Growing up in Southern Indiana in the 70’s my Dad was a minister and my Mom, well, she was a minister’s wife. She had a magnificent red and white accordion that she would play at church from time to time singing alto to my Dad’s lead. When it was at home she kept it in a large black case with silver snap buckles and a velvet lined interior. I remember pulling it out of their closet one day when they weren’t around and hoisting that fascinating contraption up by its wide leather straps onto my boney shoulders. It was huge and heavy. The bottom of it hit me about mid-shin. The right side was the keyboard and the left side had rows and rows of little red buttons, one of which had what appeared to be a diamond imbedded in it. When you pushed down one button several others would mysteriously and inexplicably depress as well. I was secretly impressed that my Mom could even play such a thing!

Once when my older sister was available we decided to take turns shutting each other in the case. I, with more daring than brains, decided to go first. I got into the case and assumed the fetal position. My sister shut it and then opened it a few times for me to get used to it. I then told her to click the snaps shut which she did, including the middle one with the key hole in it. You’ve probably already guessed where this is going. I stayed in the cramped and pitch blackness for as long as I could stand but then told her I was ready to get out. She couldn’t get the middle snap to unfasten. I remember yelling and beating at the inside lid in mounting panic as she ran off to find Mom. I’ve always been a little claustrophobic about tight places and it can likely be traced back to this incident.

So, I called Mom on the way home and put her on speaker phone. I told her that I’d heard an accordion playing “In the Garden” over the speakers at the hospital and took it as a sign I should call. She told me that that particular song had been very popular at funerals when we were growing up and that they’d sang and played it many a time at such. It then struck me as funny that when a baby is born at our hospital they play a snippet of Brahm’s lullaby. I surmised that maybe someone had died and so they played “In the Garden.” We had a good laugh at that (I mostly get my bent sense of humor from her). It’s been 2 years ago this week that she had her heart attack and we very nearly lost her. It was good to hear her voice and her laughter. As the song says,“And the joy we share as we tarry there...”
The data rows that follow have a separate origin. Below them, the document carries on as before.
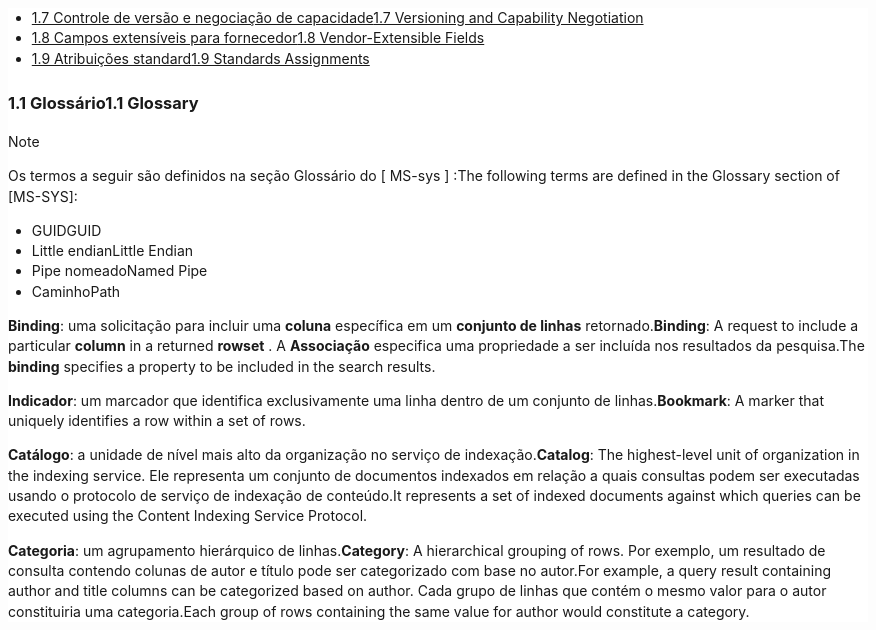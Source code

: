 -   [<span data-ttu-id="a827b-141">1.7 Controle de versão e negociação de capacidade</span><span class="sxs-lookup"><span data-stu-id="a827b-141">1.7 Versioning and Capability Negotiation</span></span>](#17-versioning-and-capability-negotiation)
-   [<span data-ttu-id="a827b-142">1.8 Campos extensíveis para fornecedor</span><span class="sxs-lookup"><span data-stu-id="a827b-142">1.8 Vendor-Extensible Fields</span></span>](#18-vendor-extensible-fields)
-   [<span data-ttu-id="a827b-143">1.9 Atribuições standard</span><span class="sxs-lookup"><span data-stu-id="a827b-143">1.9 Standards Assignments</span></span>](#19-standards-assignments)

### <a name="11-glossary"></a><span data-ttu-id="a827b-144">1.1 Glossário</span><span class="sxs-lookup"><span data-stu-id="a827b-144">1.1 Glossary</span></span>

> [!Note]  
> <span data-ttu-id="a827b-145">Os termos a seguir são definidos na seção Glossário do \[ MS-sys \] :</span><span class="sxs-lookup"><span data-stu-id="a827b-145">The following terms are defined in the Glossary section of \[MS-SYS\]:</span></span>
>
> -   <span data-ttu-id="a827b-146">GUID</span><span class="sxs-lookup"><span data-stu-id="a827b-146">GUID</span></span>
> -   <span data-ttu-id="a827b-147">Little endian</span><span class="sxs-lookup"><span data-stu-id="a827b-147">Little Endian</span></span>
> -   <span data-ttu-id="a827b-148">Pipe nomeado</span><span class="sxs-lookup"><span data-stu-id="a827b-148">Named Pipe</span></span>
> -   <span data-ttu-id="a827b-149">Caminho</span><span class="sxs-lookup"><span data-stu-id="a827b-149">Path</span></span>

 

<span data-ttu-id="a827b-150">**Binding**: uma solicitação para incluir uma **coluna** específica em um **conjunto de linhas** retornado.</span><span class="sxs-lookup"><span data-stu-id="a827b-150">**Binding**: A request to include a particular **column** in a returned **rowset** .</span></span> <span data-ttu-id="a827b-151">A **Associação** especifica uma propriedade a ser incluída nos resultados da pesquisa.</span><span class="sxs-lookup"><span data-stu-id="a827b-151">The **binding** specifies a property to be included in the search results.</span></span>

<span data-ttu-id="a827b-152">**Indicador**: um marcador que identifica exclusivamente uma linha dentro de um conjunto de linhas.</span><span class="sxs-lookup"><span data-stu-id="a827b-152">**Bookmark**: A marker that uniquely identifies a row within a set of rows.</span></span>

<span data-ttu-id="a827b-153">**Catálogo**: a unidade de nível mais alto da organização no serviço de indexação.</span><span class="sxs-lookup"><span data-stu-id="a827b-153">**Catalog**: The highest-level unit of organization in the indexing service.</span></span> <span data-ttu-id="a827b-154">Ele representa um conjunto de documentos indexados em relação a quais consultas podem ser executadas usando o protocolo de serviço de indexação de conteúdo.</span><span class="sxs-lookup"><span data-stu-id="a827b-154">It represents a set of indexed documents against which queries can be executed using the Content Indexing Service Protocol.</span></span>

<span data-ttu-id="a827b-155">**Categoria**: um agrupamento hierárquico de linhas.</span><span class="sxs-lookup"><span data-stu-id="a827b-155">**Category**: A hierarchical grouping of rows.</span></span> <span data-ttu-id="a827b-156">Por exemplo, um resultado de consulta contendo colunas de autor e título pode ser categorizado com base no autor.</span><span class="sxs-lookup"><span data-stu-id="a827b-156">For example, a query result containing author and title columns can be categorized based on author.</span></span> <span data-ttu-id="a827b-157">Cada grupo de linhas que contém o mesmo valor para o autor constituiria uma categoria.</span><span class="sxs-lookup"><span data-stu-id="a827b-157">Each group of rows containing the same value for author would constitute a category.</span></span>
Here is Alan Jackson singing the hymn: In the Garden


Wednesday, February 08, 2012

Another World


Have you ever wondered what goes on in little minds that have not yet developed to the point they can effectively communicate what they are experiencing? It amazes me to think that in those little craniums countless neurons are growing, dividing, branching out, and finding connections to other neurons in neighboring parts of the brain at a dizzying rate. The migration of my neuronal paths ended almost 20 years ago and I have to be content with just the general upkeep of cell turnover and pruning while avoiding brain killing substances or falling on my head from high places.

Where did this sudden curiosity about the brain come from? Well, it came from my 7 year old of course. We were driving over to Great Clips to get his hair cut and passed a McDonalds that has one of those large three leveled indoor playgrounds in front. You know, the ones that kids clamor about until you give in and stop or else forces you to make vile threats to shut them up so you can drive on in peace. This time around he simply directed my attention to it and asked if I remembered when we went to one when he was four years old and we were living in Tennessee. I vaguely remembered it, but then he surprised me with what he remembered about it.

The look on his face was one I’d not seen before, like what he was remembering was new and strange somehow. In retrospect, I imagine it was a matter of him remembering an experience of something that had occurred significantly further up the neuronal pathway. Something experienced by a different kid for all intents and purposes. He said, “I remember standing at the top of the slide and I was really scared.” This was that twisty opaque tunnel slide that is the only way back down from the third level. He said we were standing at the bottom and trying to coax him to go down it. “I was really scared because I thought if I went down that tunnel I would end up in another world where I wouldn’t be able to find you or Mommy”.

What a strange predicament that must have been for the little guy! He had negotiated three levels of obstacles, some of which he could not negotiate backwards, and was now stranded high in the air with Mommy and Daddy so far away trying to convince him the only way back was through this dark hole in front of him, a somewhat counterintuitive notion for his little immature brain I’m sure. Not go back the way I came? Enter this hole and trust it goes to the right place? 7 year old Elias in the front seat of the car gave me a kind of embarrassed smile after he shared that as if to say “wasn’t that silly?”